Concepto de somnífero

La palabra somnífero, se derivó del término latino “somnifer” que a su vez procede de “somnus” que significa “sueño” más el verbo “ferre” que puede traducirse como llevar.

En Farmacología un somnífero es un medicamento que produce el efecto de inducir el sueño. Se trata de sustancias psicotrópicas pues actúan sobre el sistema nervioso central. También se los conoce como hipnóticos.

Hay somníferos orales, como las benzodiacepinas, que los médicos prescriben para casos graves de insomnio y otros que son administrados por vía intravenosa o por inhalación, usados como anestésicos para ciertas intervenciones cruentas y así evitar el dolor.

Ejemplos: “Me recetaron somníferos para poder dormir pues estoy muy alterada y me paso las noches en vela, el médico me dijo que debo relajarme y tomarlos solo por un tiempo pues pueden crearme dependencia” o “Me operaron pero no sentí nada gracias al somnífero que me administraron, desperté un poco mareado pero el peligro ya había pasado”.

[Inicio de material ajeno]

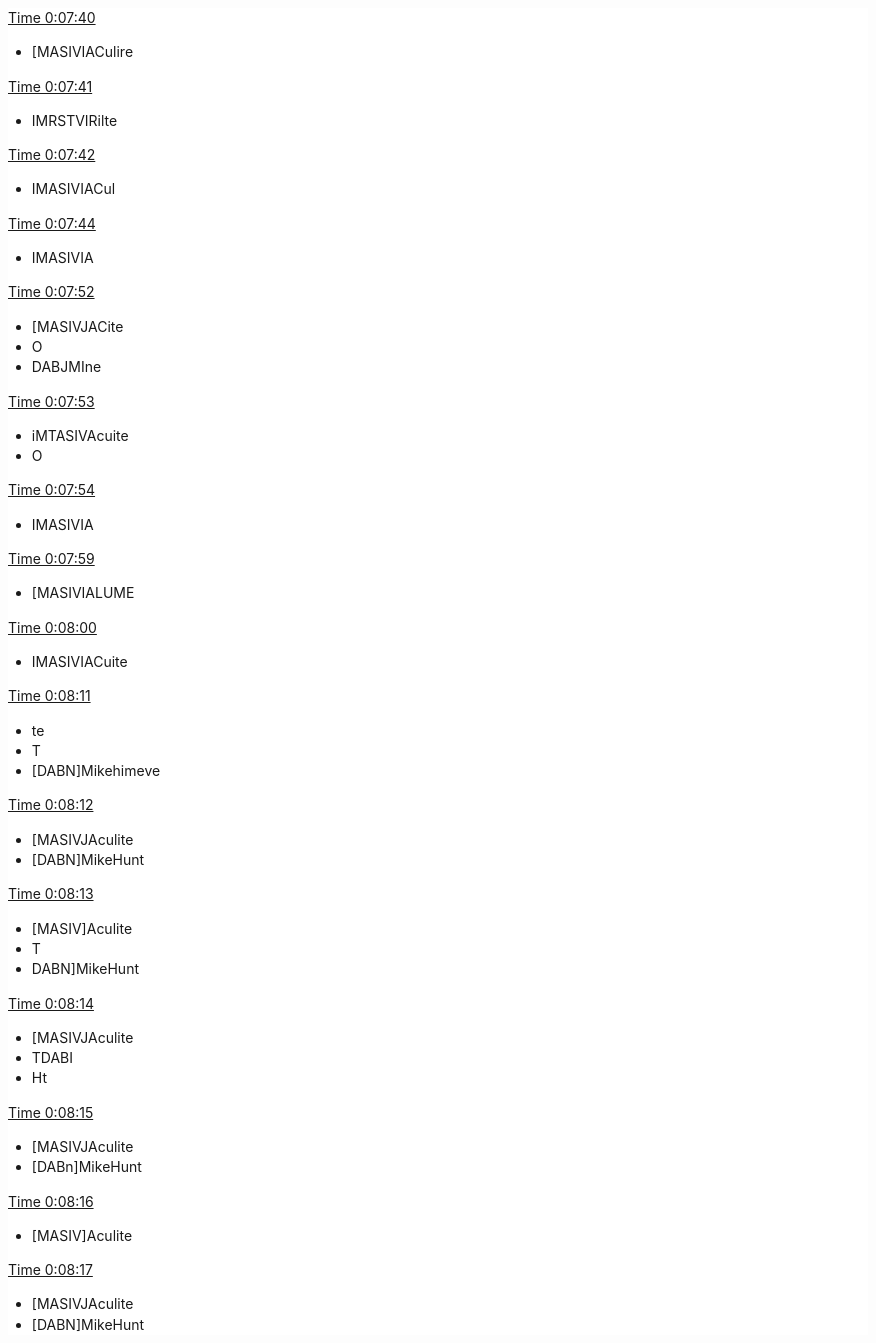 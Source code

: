  [Time 0:07:40](https://youtu.be/vFySEHGzoO0?t=455) 
- [MASIVIACulire 

 [Time 0:07:41](https://youtu.be/vFySEHGzoO0?t=456) 
- IMRSTVIRilte 

 [Time 0:07:42](https://youtu.be/vFySEHGzoO0?t=457) 
- IMASIVIACul 

 [Time 0:07:44](https://youtu.be/vFySEHGzoO0?t=459) 
- IMASIVIA 

 [Time 0:07:52](https://youtu.be/vFySEHGzoO0?t=467) 
- [MASIVJACite 
- O 
- DABJMIne 

 [Time 0:07:53](https://youtu.be/vFySEHGzoO0?t=468) 
- iMTASIVAcuite 
- O 

 [Time 0:07:54](https://youtu.be/vFySEHGzoO0?t=469) 
- IMASIVIA 

 [Time 0:07:59](https://youtu.be/vFySEHGzoO0?t=474) 
- [MASIVIALUME 

 [Time 0:08:00](https://youtu.be/vFySEHGzoO0?t=475) 
- IMASIVIACuite 

 [Time 0:08:11](https://youtu.be/vFySEHGzoO0?t=486) 
- te 
- T 
- [DABN]Mikehimeve 

 [Time 0:08:12](https://youtu.be/vFySEHGzoO0?t=487) 
- [MASIVJAculite 
- [DABN]MikeHunt 

 [Time 0:08:13](https://youtu.be/vFySEHGzoO0?t=488) 
- [MASIV]Aculite 
- T 
- DABN]MikeHunt 

 [Time 0:08:14](https://youtu.be/vFySEHGzoO0?t=489) 
- [MASIVJAculite 
- TDABI 
- Ht 

 [Time 0:08:15](https://youtu.be/vFySEHGzoO0?t=490) 
- [MASIVJAculite 
- [DABn]MikeHunt 

 [Time 0:08:16](https://youtu.be/vFySEHGzoO0?t=491) 
- [MASIV]Aculite 

 [Time 0:08:17](https://youtu.be/vFySEHGzoO0?t=492) 
- [MASIVJAculite 
- [DABN]MikeHunt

Un potente somnífero usado en la antigüedad es la planta de alcanfor, la que se usa actualmente en algunas tribus. El cloroformo también posee propiedades de inducir el sueño, utilizado desde el siglo XIX, pero es tóxico.

Para inducir el sueño existen algunos somníferos naturales que a muchas personas les funcionan cuando no es grave el problema, como leer un libro antes de dormir, un té de tilo, valeriana, manzanilla o pasiflora o evitar las siestas, levantarse temprano y tener una vida activa pero a la vez serena.

Se dice de ciertas situaciones que tienen efecto somnífero en sentido figurado cuando nos aburren tanto que nos dan deseos de dormir: “La clase de este profesor tiene en mí un innegable poder somnífero, me despierto cuando termina su tediosa explicación” o “Esta fiesta es tan aburrida que la gente parece estar bajo los efectos de un somnífero”.